Under the Banner of Heaven, a Hulu series about corruption in the LDS Church, was written and produced by Dustin Lance Black, who is gay, so there's bound to be some gay characters or subtexts. Besides, who isn't interested in cute Mormon missionaries?
Scene 1: Establishing shot of Salt Lake City. Jeb (Andrew Garfield), a super clean-cut nuclear family Dad, is listening to "Let's Hear it for the Boy." A gay anthem! So the protagonist is gay? His preteen daughters, who wear long pioneer dresses, ask him to do loving-father activities, like lasso them. Wife, who wears a modern t-shirt and cut-off jeans, calls him to the phone. He has to go to work, so everyone has to do the evening prayers early.
We hear all the prayers: for the Mormon missionaries (how about a visual?), for Church President Kimball, for Grandpa in heaven, and for an Easy-Bake Oven. "Let's Hear it for the Boy" came out in 1982, and Spencer Kimball died in 1985,
Scene 2: Continuing to pray, Jeb the Cop puts the siren on his car and heads to a house surrounded by yellow tape and police cars. Inside: the tv on, bloody footprints, scattered toys, a dead lady, and something in a basinet that makes him say "Evil." The dead lady's murder was not evil? He goes out to the yard and arrests the bloody young man who happens to be walking around.

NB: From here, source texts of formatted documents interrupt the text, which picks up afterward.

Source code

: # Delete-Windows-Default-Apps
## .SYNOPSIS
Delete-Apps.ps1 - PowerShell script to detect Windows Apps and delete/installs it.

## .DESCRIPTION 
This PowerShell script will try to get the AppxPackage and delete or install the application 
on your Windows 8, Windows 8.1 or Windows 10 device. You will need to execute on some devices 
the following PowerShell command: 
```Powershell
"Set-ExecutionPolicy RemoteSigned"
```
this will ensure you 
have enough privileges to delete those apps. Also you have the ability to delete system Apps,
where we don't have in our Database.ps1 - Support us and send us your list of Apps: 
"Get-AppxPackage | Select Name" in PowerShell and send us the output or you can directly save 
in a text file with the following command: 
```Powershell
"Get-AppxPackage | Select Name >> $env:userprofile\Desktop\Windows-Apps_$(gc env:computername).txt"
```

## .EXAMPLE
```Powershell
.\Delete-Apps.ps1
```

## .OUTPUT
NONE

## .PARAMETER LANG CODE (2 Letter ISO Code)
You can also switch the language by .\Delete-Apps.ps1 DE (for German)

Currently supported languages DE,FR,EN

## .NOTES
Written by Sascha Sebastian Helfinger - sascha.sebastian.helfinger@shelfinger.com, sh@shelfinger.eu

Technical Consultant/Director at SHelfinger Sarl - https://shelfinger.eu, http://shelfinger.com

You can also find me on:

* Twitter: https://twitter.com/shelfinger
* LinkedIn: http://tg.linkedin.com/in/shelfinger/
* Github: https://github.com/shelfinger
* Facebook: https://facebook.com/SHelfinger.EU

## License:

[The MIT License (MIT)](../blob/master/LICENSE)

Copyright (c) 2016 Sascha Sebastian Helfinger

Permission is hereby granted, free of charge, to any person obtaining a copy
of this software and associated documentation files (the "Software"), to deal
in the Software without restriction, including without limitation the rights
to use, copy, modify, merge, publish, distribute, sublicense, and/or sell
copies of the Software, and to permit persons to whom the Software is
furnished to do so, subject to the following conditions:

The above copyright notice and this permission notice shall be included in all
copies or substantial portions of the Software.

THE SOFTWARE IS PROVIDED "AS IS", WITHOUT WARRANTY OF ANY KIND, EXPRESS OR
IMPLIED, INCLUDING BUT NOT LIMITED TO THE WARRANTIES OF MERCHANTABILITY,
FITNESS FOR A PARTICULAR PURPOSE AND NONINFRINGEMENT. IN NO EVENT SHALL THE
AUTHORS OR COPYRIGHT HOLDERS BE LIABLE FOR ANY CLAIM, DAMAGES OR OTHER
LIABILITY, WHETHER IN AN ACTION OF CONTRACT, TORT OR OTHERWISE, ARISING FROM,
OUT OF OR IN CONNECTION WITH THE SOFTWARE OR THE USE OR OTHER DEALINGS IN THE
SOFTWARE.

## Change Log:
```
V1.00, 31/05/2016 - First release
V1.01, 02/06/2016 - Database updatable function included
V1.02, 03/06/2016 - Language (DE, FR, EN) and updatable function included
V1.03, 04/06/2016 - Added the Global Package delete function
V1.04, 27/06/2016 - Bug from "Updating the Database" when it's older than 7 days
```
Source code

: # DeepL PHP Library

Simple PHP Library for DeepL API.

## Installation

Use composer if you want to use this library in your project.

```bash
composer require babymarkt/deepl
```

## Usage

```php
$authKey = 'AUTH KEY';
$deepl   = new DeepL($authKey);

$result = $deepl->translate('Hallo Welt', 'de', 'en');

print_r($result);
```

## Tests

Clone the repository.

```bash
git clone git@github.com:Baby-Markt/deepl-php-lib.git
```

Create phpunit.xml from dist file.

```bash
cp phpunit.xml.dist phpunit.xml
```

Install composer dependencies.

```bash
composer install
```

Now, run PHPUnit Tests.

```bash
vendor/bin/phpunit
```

Scene 3: At the police station, Jeb the Cop and his Gentile (Non-Mormon) Partner do the good cop-bad cop routine on the blood-splattered suspect, Allen Lafferty (Billy Howle), who happens to belong to one of the most important familiies of the Church. He claims that for the last year, "peculiar men" dressed like Mormon prophets have been stalking his family, so no doubt they did it. They are probably after his brothers and their wives and kids, too.
Left: Billie Howle, Dick #1
Scene 4: While they book and strip Allen, Jeb watches, flashing back to someone he saw at church (was this a flash of same-sex attraction?). They send a squad car out to check on the only brother whose address Allen knows: the others all moved to hide from the humiliation of having a brother who left the Church.
Scene 5: Jeb is too disgusted to continue the interrogation, so his Gentile Partner continues alone. Stunt casting: he's played by Gil Birmingham, a bodybuilder who appeared in Diana Ross's music video "Muscles" in 1982.
Allen: if you want to know who did, check out the Mormon saints.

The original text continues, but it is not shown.